Figure 4

Statistical power as a function of residual variance and sample size. Straight growth trajectories were simulated with sp(pow) covariance structure at small (0.1), medium (0.2) and large (0.3) residual variance values representing approximate Q25, Q50 and Q75 percentiles of the NCT02312245 clinical trial PDX model ln(A_t) residual variance distribution, sp(pow) structure with parameter 0.98, and two-sided type I error rate of α = 0.05. Hypothetical growth trajectories are shown in panel (a) for a diluent arm with tumor growing to 2cm² day 28 area and active arms shrinking to 0.8cm², 0.64cm², 0.48cm², and 0.3cm² day 28 area. Tumor area is plotted on the natural log scale and labeled on the raw cm² scale. We calculated statistical power for the specified two degree of freedom coincident curve hypothesis tests in panels (b–g) as the proportion of times out of 500 simulated datasets that the p-value was less than 0.05. Panels (b–d) represent hypothetical primary hypothesis tests versus arm 1, and panels (e–f) represent hypothetical secondary hypothesis tests versus diluent.

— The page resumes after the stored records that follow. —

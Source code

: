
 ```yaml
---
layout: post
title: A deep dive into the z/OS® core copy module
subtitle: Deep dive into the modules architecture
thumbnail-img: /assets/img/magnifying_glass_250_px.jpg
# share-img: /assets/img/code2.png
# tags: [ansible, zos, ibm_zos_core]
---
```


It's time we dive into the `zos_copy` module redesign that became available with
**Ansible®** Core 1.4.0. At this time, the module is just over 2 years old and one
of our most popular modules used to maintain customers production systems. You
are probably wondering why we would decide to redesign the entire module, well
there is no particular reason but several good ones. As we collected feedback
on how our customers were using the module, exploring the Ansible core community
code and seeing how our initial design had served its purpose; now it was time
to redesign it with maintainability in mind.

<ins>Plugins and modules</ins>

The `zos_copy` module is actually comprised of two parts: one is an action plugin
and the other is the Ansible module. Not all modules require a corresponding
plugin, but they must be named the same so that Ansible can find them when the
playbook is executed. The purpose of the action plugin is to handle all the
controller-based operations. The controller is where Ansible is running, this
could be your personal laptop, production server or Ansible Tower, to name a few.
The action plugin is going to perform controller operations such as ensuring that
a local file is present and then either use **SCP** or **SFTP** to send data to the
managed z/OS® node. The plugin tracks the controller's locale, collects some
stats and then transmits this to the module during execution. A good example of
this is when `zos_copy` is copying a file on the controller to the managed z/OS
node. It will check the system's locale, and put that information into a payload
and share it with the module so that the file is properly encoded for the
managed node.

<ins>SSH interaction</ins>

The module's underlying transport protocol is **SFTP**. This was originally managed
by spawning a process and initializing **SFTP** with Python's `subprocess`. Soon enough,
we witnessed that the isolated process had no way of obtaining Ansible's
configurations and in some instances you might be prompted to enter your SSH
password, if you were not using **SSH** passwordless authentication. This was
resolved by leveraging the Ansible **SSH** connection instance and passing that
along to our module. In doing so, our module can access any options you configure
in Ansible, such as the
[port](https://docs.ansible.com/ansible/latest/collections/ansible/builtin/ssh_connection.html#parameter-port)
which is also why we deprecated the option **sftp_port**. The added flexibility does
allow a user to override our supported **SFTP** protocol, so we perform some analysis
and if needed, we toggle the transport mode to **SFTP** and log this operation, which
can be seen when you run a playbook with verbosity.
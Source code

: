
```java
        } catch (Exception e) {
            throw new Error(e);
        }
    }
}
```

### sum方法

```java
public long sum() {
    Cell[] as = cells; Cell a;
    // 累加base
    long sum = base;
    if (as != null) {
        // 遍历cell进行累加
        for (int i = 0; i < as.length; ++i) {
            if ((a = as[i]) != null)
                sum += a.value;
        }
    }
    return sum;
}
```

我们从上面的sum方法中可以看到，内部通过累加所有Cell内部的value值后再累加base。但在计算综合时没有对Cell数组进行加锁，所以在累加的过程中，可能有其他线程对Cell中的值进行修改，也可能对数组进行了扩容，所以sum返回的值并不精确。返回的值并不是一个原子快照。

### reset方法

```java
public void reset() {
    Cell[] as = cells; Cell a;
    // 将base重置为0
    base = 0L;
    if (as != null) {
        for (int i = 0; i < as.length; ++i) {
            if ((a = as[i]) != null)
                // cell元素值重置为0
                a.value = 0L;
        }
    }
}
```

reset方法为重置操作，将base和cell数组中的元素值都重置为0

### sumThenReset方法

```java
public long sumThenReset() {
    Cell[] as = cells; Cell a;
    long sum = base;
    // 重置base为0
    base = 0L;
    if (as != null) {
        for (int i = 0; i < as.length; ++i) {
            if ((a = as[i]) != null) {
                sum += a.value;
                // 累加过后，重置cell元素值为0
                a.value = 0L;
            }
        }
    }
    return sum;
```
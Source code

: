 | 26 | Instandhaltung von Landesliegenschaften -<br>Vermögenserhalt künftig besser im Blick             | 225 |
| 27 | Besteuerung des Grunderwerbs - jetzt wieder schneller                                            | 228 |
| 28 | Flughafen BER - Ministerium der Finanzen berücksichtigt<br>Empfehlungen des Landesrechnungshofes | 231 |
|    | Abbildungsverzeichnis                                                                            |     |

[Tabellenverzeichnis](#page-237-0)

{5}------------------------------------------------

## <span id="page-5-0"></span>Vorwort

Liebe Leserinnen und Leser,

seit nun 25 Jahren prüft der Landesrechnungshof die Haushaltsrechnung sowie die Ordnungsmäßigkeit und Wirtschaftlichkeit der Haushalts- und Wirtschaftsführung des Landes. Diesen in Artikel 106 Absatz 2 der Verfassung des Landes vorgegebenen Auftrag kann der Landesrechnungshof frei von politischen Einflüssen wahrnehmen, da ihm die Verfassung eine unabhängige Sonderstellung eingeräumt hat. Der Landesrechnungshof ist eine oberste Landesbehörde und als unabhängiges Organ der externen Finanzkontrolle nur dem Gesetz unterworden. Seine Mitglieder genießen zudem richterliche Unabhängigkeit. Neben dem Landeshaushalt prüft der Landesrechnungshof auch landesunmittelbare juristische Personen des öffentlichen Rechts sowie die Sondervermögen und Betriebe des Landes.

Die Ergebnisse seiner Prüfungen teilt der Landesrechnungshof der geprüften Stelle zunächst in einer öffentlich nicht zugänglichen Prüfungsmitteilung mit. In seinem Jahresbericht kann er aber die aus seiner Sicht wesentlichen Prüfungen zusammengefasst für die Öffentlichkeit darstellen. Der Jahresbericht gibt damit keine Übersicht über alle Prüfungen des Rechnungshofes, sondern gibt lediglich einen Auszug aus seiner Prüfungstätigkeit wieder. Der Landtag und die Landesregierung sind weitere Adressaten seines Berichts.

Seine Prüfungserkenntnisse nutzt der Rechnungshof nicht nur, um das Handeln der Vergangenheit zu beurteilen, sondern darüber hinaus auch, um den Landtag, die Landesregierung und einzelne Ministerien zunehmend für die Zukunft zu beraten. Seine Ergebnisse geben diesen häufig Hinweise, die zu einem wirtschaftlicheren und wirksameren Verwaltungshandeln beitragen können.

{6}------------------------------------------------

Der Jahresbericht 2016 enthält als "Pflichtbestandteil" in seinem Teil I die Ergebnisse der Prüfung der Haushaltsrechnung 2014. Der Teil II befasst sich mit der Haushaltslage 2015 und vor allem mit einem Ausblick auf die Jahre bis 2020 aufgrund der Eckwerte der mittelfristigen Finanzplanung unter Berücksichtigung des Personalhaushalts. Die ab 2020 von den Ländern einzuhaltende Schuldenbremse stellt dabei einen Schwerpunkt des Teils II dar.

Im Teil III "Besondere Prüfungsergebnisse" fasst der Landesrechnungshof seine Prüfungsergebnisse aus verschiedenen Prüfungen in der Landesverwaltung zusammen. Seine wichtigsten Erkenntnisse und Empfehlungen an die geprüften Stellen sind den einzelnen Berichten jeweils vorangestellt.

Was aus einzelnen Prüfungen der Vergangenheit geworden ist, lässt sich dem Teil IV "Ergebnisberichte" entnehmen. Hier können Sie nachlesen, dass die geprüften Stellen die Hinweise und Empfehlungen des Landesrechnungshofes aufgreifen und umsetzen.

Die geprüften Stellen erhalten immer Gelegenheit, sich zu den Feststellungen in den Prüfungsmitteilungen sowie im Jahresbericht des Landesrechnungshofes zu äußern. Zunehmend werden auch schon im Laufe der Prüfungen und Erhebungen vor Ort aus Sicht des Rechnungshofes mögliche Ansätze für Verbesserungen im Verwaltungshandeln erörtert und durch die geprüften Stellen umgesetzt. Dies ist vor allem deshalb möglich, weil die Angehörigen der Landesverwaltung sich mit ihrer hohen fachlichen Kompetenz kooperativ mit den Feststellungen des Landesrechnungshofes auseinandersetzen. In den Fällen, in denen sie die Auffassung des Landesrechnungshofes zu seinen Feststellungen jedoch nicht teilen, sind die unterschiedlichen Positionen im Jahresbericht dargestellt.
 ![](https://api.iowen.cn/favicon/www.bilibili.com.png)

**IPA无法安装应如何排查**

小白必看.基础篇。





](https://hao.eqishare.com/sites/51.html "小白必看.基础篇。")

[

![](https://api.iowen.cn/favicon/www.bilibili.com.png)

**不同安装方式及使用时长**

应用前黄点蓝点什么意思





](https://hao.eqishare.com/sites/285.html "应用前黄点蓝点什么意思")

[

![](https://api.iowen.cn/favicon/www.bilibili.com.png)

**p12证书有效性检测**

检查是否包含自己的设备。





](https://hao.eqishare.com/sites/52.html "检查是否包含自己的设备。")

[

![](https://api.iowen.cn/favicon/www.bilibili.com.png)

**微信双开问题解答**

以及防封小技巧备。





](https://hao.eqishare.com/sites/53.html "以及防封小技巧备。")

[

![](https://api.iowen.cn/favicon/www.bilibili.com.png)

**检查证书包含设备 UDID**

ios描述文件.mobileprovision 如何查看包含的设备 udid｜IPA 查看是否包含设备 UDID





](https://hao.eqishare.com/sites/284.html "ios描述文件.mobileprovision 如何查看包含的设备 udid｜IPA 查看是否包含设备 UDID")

Specifically, (b) arm 1 vs. arm 2 (day 28 area represents a 20% decrease from arm 1), (c) arm 1 vs. arm 3 (day 28 area represents a 40% decrease from arm 1), (d) arm 1 vs. arm 4 (day 28 area represents a 63% decrease from arm 1), (e) diluent vs. arm 1, (f) diluent vs. arm 2, (g) diluent vs. arm 3. Diluent vs. arm 4 has the same power as diluent vs. arm 3 so is not shown.